If you find my waterskier analogy reasonable, then you may also consider another fact. Waterskier number 2 travels faster-and-faster along the curved path as he progressively moves through point A and point B to point C. Also, the closer the waterskier gets to the boat (and the faster he travels), the less the drag load he imposes on the connecting rope. So the question becomes, does COAM apply to this situation? Does the motorboat have to slow down (given an unchanged level of engine thrust) if waterskier number 2 progressively speeds up along the curved path as described?

Jeff.

Left Shoulder Center of of Impact Circle
 

The picture of Tiger, sure shows the Impact Circle Axis
and the Left Shoulder Center of Impact Circle that
V.J. presents in his book.

Some analogies don't hold water
 

Assume your water skier has already reached point C. In doing so, he could have arrived there at a constant rate of acceleration, or accelerated to say point B and then stayed at a constant rate. He will never catch up to the boat on muscle power alone unless he had a head start from the other side, or he is very strong. In addition, as he nears the boat he will actually slow down until he reaches his original speed, yet the pull on the rope will be significantly greater than the pull on skier 1. You have to have the arms of a power lifter to stay at point C all day due to the resistance of the water against the bottom of the angled board you are standing on.

When he makes his turn to go back towards point A it must be a sharp turn while keeping the rope taut or else he will temporarily sink into the water. Once started, he won't have nearly the effort of pull as he did catching up to the boat, rather a slight turning of the ski will whip him down to point A and momentum will hurl him over the wake, likely catching his fin on Skier #1 rope and thereby plunging both into the water.

A better analogy might be the water-skier preparing to jump the wake or a competition slalom skier which I once was, but due to the nature of skiing which is essentially a flat board resisting the force of water, I don't think there are parallels to be found.

The Golfing Machine model of the endless belt involves an intentional straight line thrust of the hands to their aiming point, not a literal, ungolf-like straight line path of the hands to the bottom of the swing arc. The intent is another practical application which is difficult to measure mathematically. The actual straight line of the hands can sometimes be seen for a few inches at start down, but it depends on the procedure.

Longitudinal Acceleration
 

In the picture of Tiger, counting from the right, the 6th
red line for the clubshaft seems to be length wise for
for Longitudinal Acceleration using a rope handle
technique. I would think that the blue line from red
line 6 to redline 7 would be straight rather that curved. Your curved line appears to suggest radial acceleration. Red line 6 is length wise down
to approx hip level. Would this be the point where
pulley starts?

Do you buy Homers concept of Longitudinal Acceleration
vs radial acceleration?

Donn

I posted this photo



You then responded as follows-: "The picture of Tiger, sure shows the Impact Circle Axis and the Left Shoulder Center of Impact Circle that V.J. presents in his book."
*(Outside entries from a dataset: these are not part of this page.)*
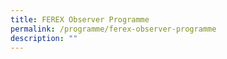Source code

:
 ```yaml
---
title: FEREX Observer Programme
permalink: /programme/ferex-observer-programme
description: ""
---
```

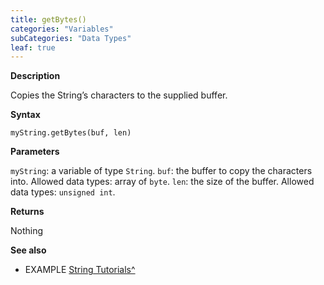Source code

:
 ```yaml
---
title: getBytes()
categories: "Variables"
subCategories: "Data Types"
leaf: true
---
```


**Description**

Copies the String’s characters to the supplied buffer.

**Syntax**

`myString.getBytes(buf, len)`

**Parameters**

`myString`: a variable of type `String`.
`buf`: the buffer to copy the characters into. Allowed data types: array
of `byte`.
`len`: the size of the buffer. Allowed data types: `unsigned int`.

**Returns**

Nothing

**See also**

-   EXAMPLE [String
    Tutorials^](https://www.arduino.cc/en/Tutorial/BuiltInExamples#strings)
You are making a big mistake. In constructing my composite photo, I only used one image of Tiger Woods, and superimposed the yellow lines on that photo to show the general change in position of the left arm in the downswing time sequence. However, those yellow lines do not point at the same point, because the left shoulder is always changing position.

Here is the true reality.



I used a spline tool to trace the movement of Tiger's left shoulder during the mid/late downswing. You can see that his left shoulder continuously moves upwards and to the left as the downswing progresses - see the three white dots with interconnecting red lines. VJ's representation of Ben Hogan's left shoulder socket as being a single fixed point in space is an oversimplification, and it doesn't represent true reality. It is a gross over-simplification - equivalent to representing Ben Hogan's downswing clubshaft plane with a single plane line when the clubshaft is actually changing planes continuously as it moves down from the turned shoulder plane (at the end-backswing) to the hand plane (at impact).

Jeff.

Donn - you wrote-: "Do you buy Homers concept of Longitudinal Acceleration vs radial acceleration?"

I will deal with a swinger's swing - where HK implies that the hands supply a constant pulling force along the length of the club longitudinally (along its longitudinal axis). It is true that as the left hand moves in space it is pulling the grip end of the club in a particular direction, and that the directional force can be perceived to be pulling the grip end of the club along its longitudinal axis. However, the true reality is that the club develops angular acceleration from the very start of the downswing (because the hands are constantly changing direction) and the hand pull cannot therefore remain along the longitudinal axis of the clubshaft throughout the entire downwsing (because the club has inertia and the COG of the club doesn't move instantaneously in the same linear direction with respect to the pulling force). As the downswing evolves, and as the club progressively releases, then the hand pull direction is increasingly at an increasing angle to the longitudinal axis of the shaft.

You also wrote-: "I would think that the blue line from red line 6 to redline 7 would be straight rather that curved. Your curved line appears to suggest radial acceleration. Red line 6 is length wise down to approx hip level. Would this be the point where
pulley starts?"

I don't think that the hand movement arc is ever straight in a golf swing, and that it is always near-circularly curved. I actually think that there is no "pulley" in the hand curve of "real life" golfers (like Tiger Woods and Bobby Jones) because the hand arc curve is essentially C-shaped, with no abrupt changes in direction as would occur with a J-shaped curve.

Jeff.

Bagger - thanks for commenting.

I agree that although the rope pull is theoretically constant (because the boat is traveling at a constant speed) that the actual pulling force exerted on waterskier number 2 must become greater when the skier angles the skis to the side and moves along a curved path (instead of a straight line path) - because of the resistance of the water. Do you have the know-how to estimate/calculate the magnitude of this greater pulling force at point A, point B and point C - taking into account the facts that the i) waterskier is progresively moving faster as he moves along that curved path, and ii) the rope is an increasing angle relative to the directional movement of the skier?

You also seem to imply that the pulling force felt by the skier at point C would be at its greatest. I would imagine that it is at its least at point C - because of two factors - i) The waterskier is now moving much faster than the boat, and ii) the angle of the rope is nearly at right angles to the direction of travel of the skier. I would think that the pulling force felt by the waterskier would be at its greatest in the earliest part of the curved path (prior to point A).

Jeff.

Jeff,
Some brief comments are bolded above in relation to your post. Also, by the link that the author has for basic physics I would presume that the author doesn't "believe" or isn't capable of explaining the concept centrifugal force- another reason to question the degree of intellectual acumen of the author.